* **Stored data**
########

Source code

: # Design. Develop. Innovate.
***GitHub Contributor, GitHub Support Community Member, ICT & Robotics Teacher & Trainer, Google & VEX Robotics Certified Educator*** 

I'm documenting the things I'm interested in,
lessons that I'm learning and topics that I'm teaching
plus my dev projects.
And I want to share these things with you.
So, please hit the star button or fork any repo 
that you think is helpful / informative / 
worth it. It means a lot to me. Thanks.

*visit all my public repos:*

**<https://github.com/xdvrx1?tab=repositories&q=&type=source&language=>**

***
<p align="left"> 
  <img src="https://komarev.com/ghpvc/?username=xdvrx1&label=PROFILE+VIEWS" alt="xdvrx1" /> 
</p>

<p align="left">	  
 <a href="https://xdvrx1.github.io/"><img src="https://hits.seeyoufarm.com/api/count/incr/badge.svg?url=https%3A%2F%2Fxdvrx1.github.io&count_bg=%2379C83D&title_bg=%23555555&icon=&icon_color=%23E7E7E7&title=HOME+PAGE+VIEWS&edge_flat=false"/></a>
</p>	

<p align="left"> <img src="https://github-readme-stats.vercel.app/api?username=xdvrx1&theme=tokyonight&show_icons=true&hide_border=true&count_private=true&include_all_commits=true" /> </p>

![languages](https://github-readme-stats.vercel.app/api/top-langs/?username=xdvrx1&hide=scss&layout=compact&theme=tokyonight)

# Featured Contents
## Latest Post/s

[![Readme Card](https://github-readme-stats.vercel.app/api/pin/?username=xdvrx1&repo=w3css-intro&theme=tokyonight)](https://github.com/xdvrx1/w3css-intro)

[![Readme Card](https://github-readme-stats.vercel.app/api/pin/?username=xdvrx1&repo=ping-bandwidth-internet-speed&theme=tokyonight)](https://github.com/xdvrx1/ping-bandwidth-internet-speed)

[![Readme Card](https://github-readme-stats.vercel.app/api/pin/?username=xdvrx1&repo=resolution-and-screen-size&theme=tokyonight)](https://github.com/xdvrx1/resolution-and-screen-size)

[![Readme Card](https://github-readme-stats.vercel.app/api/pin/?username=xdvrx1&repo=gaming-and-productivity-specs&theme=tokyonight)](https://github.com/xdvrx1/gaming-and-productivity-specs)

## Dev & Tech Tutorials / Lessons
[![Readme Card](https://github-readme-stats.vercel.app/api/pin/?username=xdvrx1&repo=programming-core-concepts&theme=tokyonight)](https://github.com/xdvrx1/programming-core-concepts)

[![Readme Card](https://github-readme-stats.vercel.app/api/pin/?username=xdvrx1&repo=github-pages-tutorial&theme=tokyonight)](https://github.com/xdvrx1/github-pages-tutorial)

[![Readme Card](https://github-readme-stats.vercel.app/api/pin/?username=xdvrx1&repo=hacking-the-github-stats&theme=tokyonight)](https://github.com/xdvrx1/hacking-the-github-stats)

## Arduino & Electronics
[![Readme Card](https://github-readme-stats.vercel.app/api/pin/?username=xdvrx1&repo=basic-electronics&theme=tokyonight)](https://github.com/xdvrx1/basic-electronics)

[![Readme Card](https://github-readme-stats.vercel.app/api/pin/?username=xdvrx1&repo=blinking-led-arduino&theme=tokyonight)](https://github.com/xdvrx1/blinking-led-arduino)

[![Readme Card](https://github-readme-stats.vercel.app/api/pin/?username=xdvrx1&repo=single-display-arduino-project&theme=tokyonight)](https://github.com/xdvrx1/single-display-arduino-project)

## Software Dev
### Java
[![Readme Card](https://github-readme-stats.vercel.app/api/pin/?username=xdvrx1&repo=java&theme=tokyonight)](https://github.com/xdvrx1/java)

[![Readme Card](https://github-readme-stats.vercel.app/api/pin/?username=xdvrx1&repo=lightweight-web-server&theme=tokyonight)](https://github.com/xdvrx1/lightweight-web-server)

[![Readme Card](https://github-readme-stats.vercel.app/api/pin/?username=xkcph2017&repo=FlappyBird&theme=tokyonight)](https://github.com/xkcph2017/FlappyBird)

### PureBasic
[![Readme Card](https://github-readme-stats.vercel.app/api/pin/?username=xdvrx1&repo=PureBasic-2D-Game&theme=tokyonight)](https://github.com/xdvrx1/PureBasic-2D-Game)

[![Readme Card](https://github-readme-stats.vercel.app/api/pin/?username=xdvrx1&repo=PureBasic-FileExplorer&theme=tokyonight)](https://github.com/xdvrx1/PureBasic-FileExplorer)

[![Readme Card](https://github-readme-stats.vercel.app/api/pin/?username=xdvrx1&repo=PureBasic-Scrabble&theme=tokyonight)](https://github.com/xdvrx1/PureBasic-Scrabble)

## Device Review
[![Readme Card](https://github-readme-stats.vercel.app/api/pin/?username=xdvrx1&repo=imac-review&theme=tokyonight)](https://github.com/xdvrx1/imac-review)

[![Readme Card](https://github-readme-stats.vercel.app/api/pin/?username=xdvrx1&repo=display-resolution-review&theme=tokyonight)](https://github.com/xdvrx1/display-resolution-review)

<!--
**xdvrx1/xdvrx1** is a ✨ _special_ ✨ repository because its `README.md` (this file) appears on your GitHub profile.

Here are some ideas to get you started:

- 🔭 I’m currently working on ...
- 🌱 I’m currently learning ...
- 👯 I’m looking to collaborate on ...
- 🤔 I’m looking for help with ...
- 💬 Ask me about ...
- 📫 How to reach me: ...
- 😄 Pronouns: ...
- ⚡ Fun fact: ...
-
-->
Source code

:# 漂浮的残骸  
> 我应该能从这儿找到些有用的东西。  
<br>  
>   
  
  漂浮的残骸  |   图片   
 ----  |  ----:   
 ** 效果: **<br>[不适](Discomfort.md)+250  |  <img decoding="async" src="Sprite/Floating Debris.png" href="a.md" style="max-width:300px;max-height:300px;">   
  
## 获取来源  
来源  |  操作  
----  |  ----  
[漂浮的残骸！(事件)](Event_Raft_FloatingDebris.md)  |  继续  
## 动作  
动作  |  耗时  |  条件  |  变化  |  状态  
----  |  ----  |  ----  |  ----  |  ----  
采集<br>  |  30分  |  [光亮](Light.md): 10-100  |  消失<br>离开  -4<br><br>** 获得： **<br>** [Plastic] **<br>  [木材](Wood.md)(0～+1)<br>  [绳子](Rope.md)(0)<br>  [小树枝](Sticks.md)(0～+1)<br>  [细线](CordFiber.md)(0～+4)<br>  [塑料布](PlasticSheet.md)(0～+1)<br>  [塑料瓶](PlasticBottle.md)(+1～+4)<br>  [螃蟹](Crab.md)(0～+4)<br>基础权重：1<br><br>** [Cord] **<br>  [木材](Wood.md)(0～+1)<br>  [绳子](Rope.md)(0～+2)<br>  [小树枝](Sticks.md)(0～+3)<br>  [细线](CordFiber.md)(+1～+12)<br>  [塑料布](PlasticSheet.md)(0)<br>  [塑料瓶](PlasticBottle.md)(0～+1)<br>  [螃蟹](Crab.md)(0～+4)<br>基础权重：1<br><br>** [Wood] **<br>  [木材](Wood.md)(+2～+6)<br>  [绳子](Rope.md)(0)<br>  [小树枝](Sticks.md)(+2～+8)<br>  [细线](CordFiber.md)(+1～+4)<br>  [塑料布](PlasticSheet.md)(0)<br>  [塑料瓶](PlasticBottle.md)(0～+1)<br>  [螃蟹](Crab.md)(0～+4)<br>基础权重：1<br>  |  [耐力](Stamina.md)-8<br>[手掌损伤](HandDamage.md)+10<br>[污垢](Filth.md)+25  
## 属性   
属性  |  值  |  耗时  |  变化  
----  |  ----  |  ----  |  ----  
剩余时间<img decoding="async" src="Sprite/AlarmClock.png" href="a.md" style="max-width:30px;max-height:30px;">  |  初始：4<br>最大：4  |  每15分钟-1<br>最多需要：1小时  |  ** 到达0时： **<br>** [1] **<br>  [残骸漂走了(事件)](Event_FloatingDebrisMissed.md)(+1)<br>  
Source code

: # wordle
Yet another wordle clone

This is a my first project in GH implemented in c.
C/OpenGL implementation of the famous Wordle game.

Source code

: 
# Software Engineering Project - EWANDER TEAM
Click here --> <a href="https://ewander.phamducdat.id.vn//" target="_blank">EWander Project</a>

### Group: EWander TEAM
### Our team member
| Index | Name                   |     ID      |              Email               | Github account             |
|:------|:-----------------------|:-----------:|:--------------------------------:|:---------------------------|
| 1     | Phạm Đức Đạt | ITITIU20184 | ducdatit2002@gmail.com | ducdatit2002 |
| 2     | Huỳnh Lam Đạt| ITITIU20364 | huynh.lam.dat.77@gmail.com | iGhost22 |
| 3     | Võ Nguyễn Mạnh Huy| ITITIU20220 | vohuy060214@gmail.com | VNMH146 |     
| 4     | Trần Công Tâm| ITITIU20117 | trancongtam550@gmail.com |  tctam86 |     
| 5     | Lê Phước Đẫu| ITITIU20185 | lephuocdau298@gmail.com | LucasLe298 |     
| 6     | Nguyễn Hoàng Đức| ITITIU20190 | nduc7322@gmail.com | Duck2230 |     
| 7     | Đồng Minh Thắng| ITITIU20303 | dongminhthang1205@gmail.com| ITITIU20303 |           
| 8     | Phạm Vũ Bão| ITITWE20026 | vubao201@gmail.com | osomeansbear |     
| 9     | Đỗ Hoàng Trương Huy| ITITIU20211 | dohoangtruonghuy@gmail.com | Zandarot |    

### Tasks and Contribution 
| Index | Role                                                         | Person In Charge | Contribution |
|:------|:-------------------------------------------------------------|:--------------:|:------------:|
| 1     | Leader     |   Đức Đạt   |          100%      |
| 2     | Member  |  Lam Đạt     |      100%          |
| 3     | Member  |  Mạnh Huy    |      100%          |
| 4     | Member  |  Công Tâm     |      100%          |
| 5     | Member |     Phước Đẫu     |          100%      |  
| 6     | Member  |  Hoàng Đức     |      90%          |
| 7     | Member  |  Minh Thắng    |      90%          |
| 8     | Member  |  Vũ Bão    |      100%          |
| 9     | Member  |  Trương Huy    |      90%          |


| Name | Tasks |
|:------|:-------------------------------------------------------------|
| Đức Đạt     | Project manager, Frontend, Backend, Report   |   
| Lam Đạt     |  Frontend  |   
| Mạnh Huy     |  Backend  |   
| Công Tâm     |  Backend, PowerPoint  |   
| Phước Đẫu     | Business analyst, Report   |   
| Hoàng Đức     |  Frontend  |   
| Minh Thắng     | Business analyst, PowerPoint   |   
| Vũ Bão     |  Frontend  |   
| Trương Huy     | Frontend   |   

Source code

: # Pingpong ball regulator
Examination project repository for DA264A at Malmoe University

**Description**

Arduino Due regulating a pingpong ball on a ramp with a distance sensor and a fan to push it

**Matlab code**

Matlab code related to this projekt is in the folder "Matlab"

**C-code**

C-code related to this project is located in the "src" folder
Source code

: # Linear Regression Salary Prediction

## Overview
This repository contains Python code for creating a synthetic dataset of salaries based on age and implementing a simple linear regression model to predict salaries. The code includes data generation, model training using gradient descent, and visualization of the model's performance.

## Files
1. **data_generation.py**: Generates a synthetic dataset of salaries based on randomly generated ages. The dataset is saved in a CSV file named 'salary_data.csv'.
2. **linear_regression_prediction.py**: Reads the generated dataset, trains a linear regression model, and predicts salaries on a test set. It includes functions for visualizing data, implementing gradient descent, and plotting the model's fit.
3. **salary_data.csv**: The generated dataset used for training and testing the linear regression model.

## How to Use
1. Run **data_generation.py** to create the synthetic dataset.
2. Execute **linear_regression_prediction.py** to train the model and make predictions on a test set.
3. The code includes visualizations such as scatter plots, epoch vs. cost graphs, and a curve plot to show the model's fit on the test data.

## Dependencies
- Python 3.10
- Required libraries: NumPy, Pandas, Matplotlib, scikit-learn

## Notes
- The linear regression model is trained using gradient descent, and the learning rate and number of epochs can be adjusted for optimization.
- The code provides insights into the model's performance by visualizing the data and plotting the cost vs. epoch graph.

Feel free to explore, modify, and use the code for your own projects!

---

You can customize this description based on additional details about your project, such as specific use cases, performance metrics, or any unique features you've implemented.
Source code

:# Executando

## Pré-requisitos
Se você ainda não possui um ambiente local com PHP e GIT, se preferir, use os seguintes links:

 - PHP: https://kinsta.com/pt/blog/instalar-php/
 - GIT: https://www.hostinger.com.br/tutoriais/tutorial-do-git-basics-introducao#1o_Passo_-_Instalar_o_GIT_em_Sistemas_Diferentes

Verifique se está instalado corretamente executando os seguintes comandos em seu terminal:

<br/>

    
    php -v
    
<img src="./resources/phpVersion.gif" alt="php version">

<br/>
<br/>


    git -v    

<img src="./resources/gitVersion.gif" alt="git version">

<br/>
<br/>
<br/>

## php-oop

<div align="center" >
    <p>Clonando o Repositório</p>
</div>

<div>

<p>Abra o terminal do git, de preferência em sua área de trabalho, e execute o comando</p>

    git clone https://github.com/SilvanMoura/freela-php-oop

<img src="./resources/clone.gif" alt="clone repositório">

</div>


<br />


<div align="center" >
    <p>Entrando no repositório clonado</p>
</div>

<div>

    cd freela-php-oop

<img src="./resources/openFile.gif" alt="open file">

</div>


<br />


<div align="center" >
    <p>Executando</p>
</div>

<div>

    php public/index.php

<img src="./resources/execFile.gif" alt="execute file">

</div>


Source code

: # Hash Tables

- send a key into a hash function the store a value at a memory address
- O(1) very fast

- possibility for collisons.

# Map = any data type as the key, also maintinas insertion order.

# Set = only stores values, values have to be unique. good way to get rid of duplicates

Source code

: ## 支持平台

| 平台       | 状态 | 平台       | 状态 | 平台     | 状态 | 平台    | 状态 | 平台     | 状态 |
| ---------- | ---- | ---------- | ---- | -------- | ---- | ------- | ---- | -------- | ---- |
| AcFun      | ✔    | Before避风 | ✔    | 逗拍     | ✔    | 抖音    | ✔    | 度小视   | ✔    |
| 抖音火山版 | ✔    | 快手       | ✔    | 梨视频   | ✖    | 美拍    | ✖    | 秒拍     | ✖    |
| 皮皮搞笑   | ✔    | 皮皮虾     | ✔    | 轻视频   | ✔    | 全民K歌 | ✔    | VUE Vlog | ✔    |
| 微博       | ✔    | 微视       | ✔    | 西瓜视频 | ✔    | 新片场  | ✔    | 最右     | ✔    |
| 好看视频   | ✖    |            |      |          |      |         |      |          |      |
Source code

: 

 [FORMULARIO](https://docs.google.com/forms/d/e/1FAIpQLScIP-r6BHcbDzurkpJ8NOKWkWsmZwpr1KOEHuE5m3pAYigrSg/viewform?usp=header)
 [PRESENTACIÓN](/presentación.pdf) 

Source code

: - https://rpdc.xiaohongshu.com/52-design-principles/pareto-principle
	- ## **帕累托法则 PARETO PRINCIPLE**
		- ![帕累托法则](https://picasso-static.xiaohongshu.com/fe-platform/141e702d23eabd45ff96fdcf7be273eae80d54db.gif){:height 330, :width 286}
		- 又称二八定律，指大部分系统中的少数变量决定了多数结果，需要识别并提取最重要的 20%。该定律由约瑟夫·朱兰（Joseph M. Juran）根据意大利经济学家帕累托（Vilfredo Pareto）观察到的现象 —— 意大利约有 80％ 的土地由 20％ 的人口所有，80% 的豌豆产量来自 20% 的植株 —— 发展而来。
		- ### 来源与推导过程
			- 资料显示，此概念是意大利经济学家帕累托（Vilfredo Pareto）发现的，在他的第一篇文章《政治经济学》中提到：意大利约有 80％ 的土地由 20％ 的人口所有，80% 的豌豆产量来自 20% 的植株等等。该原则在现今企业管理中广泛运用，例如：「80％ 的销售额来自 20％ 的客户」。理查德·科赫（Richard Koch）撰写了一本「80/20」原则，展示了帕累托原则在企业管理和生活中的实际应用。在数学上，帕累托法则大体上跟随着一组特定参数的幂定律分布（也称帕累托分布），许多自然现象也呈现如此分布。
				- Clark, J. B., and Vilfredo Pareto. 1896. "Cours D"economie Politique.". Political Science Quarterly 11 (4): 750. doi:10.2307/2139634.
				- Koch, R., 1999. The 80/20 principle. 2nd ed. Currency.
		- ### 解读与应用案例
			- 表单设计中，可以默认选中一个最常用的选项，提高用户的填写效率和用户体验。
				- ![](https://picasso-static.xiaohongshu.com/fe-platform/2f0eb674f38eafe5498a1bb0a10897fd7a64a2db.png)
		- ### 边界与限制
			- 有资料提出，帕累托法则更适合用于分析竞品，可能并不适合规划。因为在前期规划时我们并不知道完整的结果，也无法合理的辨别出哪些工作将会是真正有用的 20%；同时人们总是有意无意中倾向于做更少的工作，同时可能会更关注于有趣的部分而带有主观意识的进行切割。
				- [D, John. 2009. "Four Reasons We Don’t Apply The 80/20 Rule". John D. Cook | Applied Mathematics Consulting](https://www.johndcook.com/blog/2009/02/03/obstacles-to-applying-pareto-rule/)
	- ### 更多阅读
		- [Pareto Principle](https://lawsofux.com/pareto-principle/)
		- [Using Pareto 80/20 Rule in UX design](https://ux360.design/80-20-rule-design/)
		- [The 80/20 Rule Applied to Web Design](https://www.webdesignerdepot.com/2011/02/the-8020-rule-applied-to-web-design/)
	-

########

* **TASK STATEMENT**
Your answer should be one number: how many lines above include the word "Công".

* **YOUR RESPONSE**
3